Task statement:
Every record is to be copied unchanged, except that its pictures are removed.

Provided data:
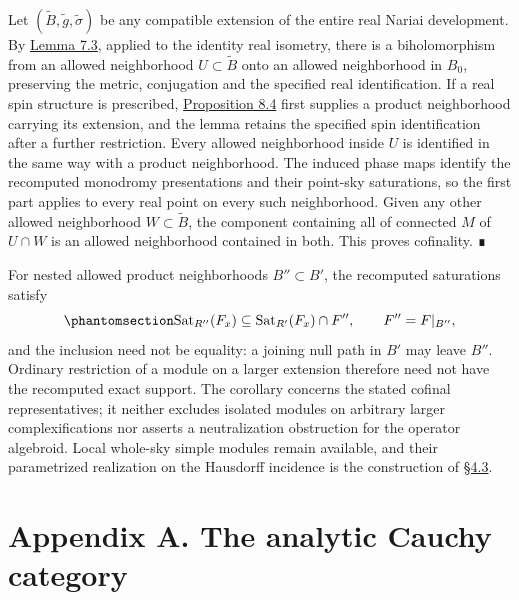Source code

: \documentclass[
  english,
  11pt,
  reqno]{amsart}
\begin{document}
Let \((\widetilde B,\widetilde g,\widetilde\sigma)\) be any compatible
extension of the entire real Nariai development. By
\hyperref[lem:whole-real-isometry-complexification]{Lemma 7.3}, applied
to the identity real isometry, there is a biholomorphism from an allowed
neighborhood \(U\subset\widetilde B\) onto an allowed neighborhood in
\(B_0\), preserving the metric, conjugation and the specified real
identification. If a real spin structure is prescribed,
\hyperref[prop:nariai-restricted-quotient-v08]{Proposition 8.4} first
supplies a product neighborhood carrying its extension, and the lemma
retains the specified spin identification after a further restriction.
Every allowed neighborhood inside \(U\) is identified in the same way
with a product neighborhood. The induced phase maps identify the
recomputed monodromy presentations and their point-sky saturations, so
the first part applies to every real point on every such neighborhood.
Given any other allowed neighborhood \(W\subset\widetilde B\), the
component containing all of connected \(M\) of \(U\cap W\) is an allowed
neighborhood contained in both. This proves cofinality. ∎

For nested allowed product neighborhoods \(B''\subset B'\), the
recomputed saturations satisfy
\begin{equation}\protect\phantomsection\label{eq:nariai-recomputed-saturation-inclusion-v09}{
\operatorname{Sat}_{R''}(F_x)
\subseteq
\operatorname{Sat}_{R'}(F_x)\cap F'',
\qquad F''=F|_{B''},
}\end{equation} and the inclusion need not be equality: a joining null
path in \(B'\) may leave \(B''\). Ordinary restriction of a module on a
larger extension therefore need not have the recomputed exact support.
The corollary concerns the stated cofinal representatives; it neither
excludes isolated modules on arbitrary larger complexifications nor
asserts a neutralization obstruction for the operator algebroid. Local
whole-sky simple modules remain available, and their parametrized
realization on the Hausdorff incidence is the construction of
\hyperref[sec:operator-parametrized-incidence-v08]{§4.3}.

\protect{}\label{sec:analytic-cauchy-appendix-v08}

\section{Appendix A. The analytic Cauchy
category}\label{appendix-a.-the-analytic-cauchy-category}
\end{document}
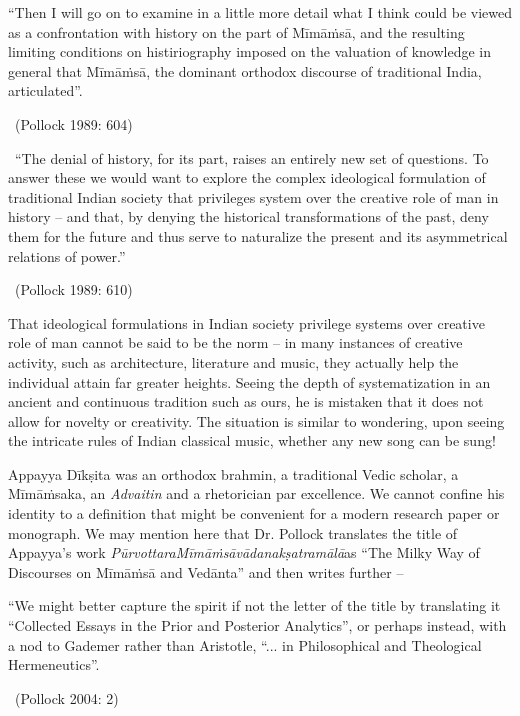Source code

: \begin{myquote}
“Then I will go on to examine in a little more detail what I think could be viewed as a confrontation with history on the part of Mīmāṁsā, and the resulting limiting conditions on histiriography imposed on the valuation of knowledge in general that Mīmāṁsā, the dominant orthodox discourse of traditional India, articulated”. 

~\hfill (Pollock 1989: 604)
\end{myquote}


~\hfill “The denial of history, for its part, raises an entirely new set of questions. To answer these we would want to explore the complex ideological formulation of traditional Indian society that privileges system over the creative role of man in history – and that, by denying the historical transformations of the past, deny them for the future and thus serve to naturalize the present and its asymmetrical relations of power.” 

~\hfill (Pollock 1989: 610)

That ideological formulations in Indian society privilege systems over creative role of man cannot be said to be the norm – in many instances of creative activity, such as architecture, literature and music, they actually help the individual attain far greater heights. Seeing the depth of systematization in an ancient and continuous tradition such as ours, he is mistaken that it does not allow for novelty or creativity. The situation is similar to wondering, upon seeing the intricate rules of Indian classical music, whether any new song can be sung! 

Appayya Dīkṣita was an orthodox brahmin, a traditional Vedic scholar, a Mīmāṁsaka, an \textit{Advaitin} and a rhetorician par excellence. We cannot confine his identity to a definition that might be convenient for a modern research paper or monograph. We may mention here that Dr. Pollock translates the title of Appayya’s work \textit{PūrvottaraMīmāṁsāvādanakṣatramālā}as “The Milky Way of Discourses on Mīmāṁsā and Vedānta” and then writes further –

\begin{myquote}
“We might better capture the spirit if not the letter of the title by translating it “Collected Essays in the Prior and Posterior Analytics”, or perhaps instead, with a nod to Gademer rather than Aristotle, “... in Philosophical and Theological Hermeneutics”. 

~\hfill (Pollock 2004: 2)
\end{myquote}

Answer box:
Source code

: \documentclass[
  english,
  11pt,
  reqno]{amsart}
\begin{document}
Let \((\widetilde B,\widetilde g,\widetilde\sigma)\) be any compatible
extension of the entire real Nariai development. By
\hyperref[lem:whole-real-isometry-complexification]{Lemma 7.3}, applied
to the identity real isometry, there is a biholomorphism from an allowed
neighborhood \(U\subset\widetilde B\) onto an allowed neighborhood in
\(B_0\), preserving the metric, conjugation and the specified real
identification. If a real spin structure is prescribed,
\hyperref[prop:nariai-restricted-quotient-v08]{Proposition 8.4} first
supplies a product neighborhood carrying its extension, and the lemma
retains the specified spin identification after a further restriction.
Every allowed neighborhood inside \(U\) is identified in the same way
with a product neighborhood. The induced phase maps identify the
recomputed monodromy presentations and their point-sky saturations, so
the first part applies to every real point on every such neighborhood.
Given any other allowed neighborhood \(W\subset\widetilde B\), the
component containing all of connected \(M\) of \(U\cap W\) is an allowed
neighborhood contained in both. This proves cofinality. ∎

For nested allowed product neighborhoods \(B''\subset B'\), the
recomputed saturations satisfy
\begin{equation}\protect\phantomsection\label{eq:nariai-recomputed-saturation-inclusion-v09}{
\operatorname{Sat}_{R''}(F_x)
\subseteq
\operatorname{Sat}_{R'}(F_x)\cap F'',
\qquad F''=F|_{B''},
}\end{equation} and the inclusion need not be equality: a joining null
path in \(B'\) may leave \(B''\). Ordinary restriction of a module on a
larger extension therefore need not have the recomputed exact support.
The corollary concerns the stated cofinal representatives; it neither
excludes isolated modules on arbitrary larger complexifications nor
asserts a neutralization obstruction for the operator algebroid. Local
whole-sky simple modules remain available, and their parametrized
realization on the Hausdorff incidence is the construction of
\hyperref[sec:operator-parametrized-incidence-v08]{§4.3}.

\protect{}\label{sec:analytic-cauchy-appendix-v08}

\section{Appendix A. The analytic Cauchy
category}\label{appendix-a.-the-analytic-cauchy-category}
\end{document}
Source code

: \begin{myquote}
“Then I will go on to examine in a little more detail what I think could be viewed as a confrontation with history on the part of Mīmāṁsā, and the resulting limiting conditions on histiriography imposed on the valuation of knowledge in general that Mīmāṁsā, the dominant orthodox discourse of traditional India, articulated”. 

~\hfill (Pollock 1989: 604)
\end{myquote}


~\hfill “The denial of history, for its part, raises an entirely new set of questions. To answer these we would want to explore the complex ideological formulation of traditional Indian society that privileges system over the creative role of man in history – and that, by denying the historical transformations of the past, deny them for the future and thus serve to naturalize the present and its asymmetrical relations of power.” 

~\hfill (Pollock 1989: 610)

That ideological formulations in Indian society privilege systems over creative role of man cannot be said to be the norm – in many instances of creative activity, such as architecture, literature and music, they actually help the individual attain far greater heights. Seeing the depth of systematization in an ancient and continuous tradition such as ours, he is mistaken that it does not allow for novelty or creativity. The situation is similar to wondering, upon seeing the intricate rules of Indian classical music, whether any new song can be sung! 

Appayya Dīkṣita was an orthodox brahmin, a traditional Vedic scholar, a Mīmāṁsaka, an \textit{Advaitin} and a rhetorician par excellence. We cannot confine his identity to a definition that might be convenient for a modern research paper or monograph. We may mention here that Dr. Pollock translates the title of Appayya’s work \textit{PūrvottaraMīmāṁsāvādanakṣatramālā}as “The Milky Way of Discourses on Mīmāṁsā and Vedānta” and then writes further –

\begin{myquote}
“We might better capture the spirit if not the letter of the title by translating it “Collected Essays in the Prior and Posterior Analytics”, or perhaps instead, with a nod to Gademer rather than Aristotle, “... in Philosophical and Theological Hermeneutics”. 

~\hfill (Pollock 2004: 2)
\end{myquote}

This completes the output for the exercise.